Kolorowo i wiosennie

Cała seria liczy sześć "kobitek", z tym że w oryginale każda z nich to oddzielna zakładka. Z powodu braku miejsca na wieszanie, postanowiłem zrobić całą serię na jednym kawałku kanwy. Na razie prezentuje 4/6. Potem tylko jeszcze znalezienie takiej długiej ramki i można szukać chętnego na ten obrazek. ;)



Kolejna Maryja z Jezusem

Nie wiem czemu, ale gdy znajdę jakiś ładny i prosty motyw religijny to od razy go wyszywam...
Oto inny wzór na tę samą tematykę. Wzór otrzymany od pewnej Pani z allegro ;)



poniedziałek, 17 marca 2014

Aniołek na dłoni

Ten aniołek, jak i cała ich seria bardzo mi się podobają. Wzór trzymałem w telefonie i często pokazywałem znajomym i tak dostałem zlecenie na niego. Z racji że wzór był słabej jakości zabierałem się za niego jak sójka za morze, ale skoro to zlecenie...
Z każdym krzyżykiem szło coraz lepiej, bo widziałem już efekty "dłubania" i w pewnych miejscach ujednoliciłem wzór, który chyba nie stracił na walorach. 

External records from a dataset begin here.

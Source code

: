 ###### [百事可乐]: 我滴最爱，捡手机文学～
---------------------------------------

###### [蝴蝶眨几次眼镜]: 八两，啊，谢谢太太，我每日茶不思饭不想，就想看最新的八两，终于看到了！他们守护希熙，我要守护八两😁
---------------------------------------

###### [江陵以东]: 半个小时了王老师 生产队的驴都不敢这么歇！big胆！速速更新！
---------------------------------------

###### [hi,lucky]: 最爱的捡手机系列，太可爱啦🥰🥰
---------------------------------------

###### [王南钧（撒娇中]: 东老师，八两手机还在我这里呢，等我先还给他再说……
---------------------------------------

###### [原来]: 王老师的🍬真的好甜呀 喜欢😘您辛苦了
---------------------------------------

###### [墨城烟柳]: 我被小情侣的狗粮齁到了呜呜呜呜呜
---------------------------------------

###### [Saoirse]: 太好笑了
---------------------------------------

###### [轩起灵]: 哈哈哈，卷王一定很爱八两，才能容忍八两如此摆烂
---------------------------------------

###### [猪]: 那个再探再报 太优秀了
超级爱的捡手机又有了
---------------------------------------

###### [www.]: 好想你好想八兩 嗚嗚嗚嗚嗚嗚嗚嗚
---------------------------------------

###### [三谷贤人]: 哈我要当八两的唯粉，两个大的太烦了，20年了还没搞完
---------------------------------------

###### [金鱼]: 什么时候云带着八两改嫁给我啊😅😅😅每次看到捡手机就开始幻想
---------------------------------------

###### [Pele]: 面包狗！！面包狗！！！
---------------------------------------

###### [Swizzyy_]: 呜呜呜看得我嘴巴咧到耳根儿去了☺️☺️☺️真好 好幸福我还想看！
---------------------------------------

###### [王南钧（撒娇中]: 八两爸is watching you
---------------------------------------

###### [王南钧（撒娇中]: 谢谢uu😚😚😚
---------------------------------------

Po oprawieniu aniołek trafił do dziewczynki. Wzór jest tak ładny, że jeszcze kiedyś zrobię całą serię dla swojej rodziny. 

Halloween...w lutym ;)

Obrazek poniżej, pochodzi z angielskiego miesięcznika o wyszywaniu, który chyba wszystkim jest znany. Zabrałem się za niego w październiku i ogólnie szło dobrze, ale podczas codziennego przeglądania internetu znalazłem, wiele ciekawszych motywów i ślimak trafił do szuflady. Przy każdym jej otwarciu, prosił się o dokończenie, i tak w lutym...się doczekał. Teraz wisi na tablicy korkowej i czeka na oprawę lub inne rozwiązanie. Może jakieś sugestie?
Jak widać wzór zmodyfikowany, bo mi osobiście się ta haftowana ramka nie podobała.

piątek, 14 marca 2014

Maryja z dzieciątkiem

Kiedyś przeglądając różne blogi natrafiłem na ten obrazek. Jak znalazłem wzór postanowiłem go wyszyć, z tym że nie tak jak na innych blogach, ale po mojemu, czyli ambitniej (tak myślę). Wybór padł na czarną (ulubioną :P) kanwę i na nić metalizowaną marki DMC, z którą to była pierwsza styczność.
Co się nawyzywałem przy nawlekaniu tej nici to szkoda mówić, aż do momentu w którym znalazłem mega poradę u Chagi na jej blogu ( w linku adres bezpośredni do postu) porada dot. metalizowanych nici.
Od tamtej pory wyszywanie, i to na czarnej kanwie, stało się banalnie proste!:) Gorąco polecam blog Chagi, źródło informacji i inspiracji.
Oto rezultat wyszywania.



Obrazek jest tak ładny i nadaje się na prezent z każdej okazji. Mam tyle zamówień na niego, że szczerze nie mogę patrzeć już na ten wzór:P. Ogólnie mam już zrobione 6 obrazków i co najmniej 3 kolejne zlecenia.

EDIT:
Eksploatacja wzoru, niczym praca na akord:)

Metryczki i diabełek

Z nudów zrobiłem 4 mniejsze obrazki, bez specjalnego przeznaczenia, lecz trzy z nich długo sobie nie poleżały, bo nadarzyła się okazja by zrobić z nich metryczki dla koleżanek z pracy. Jedynie diabełek wisi na tablicy korkowej jako maskotka mojej ulubionej drużyny piłkarskiej -Manchester United.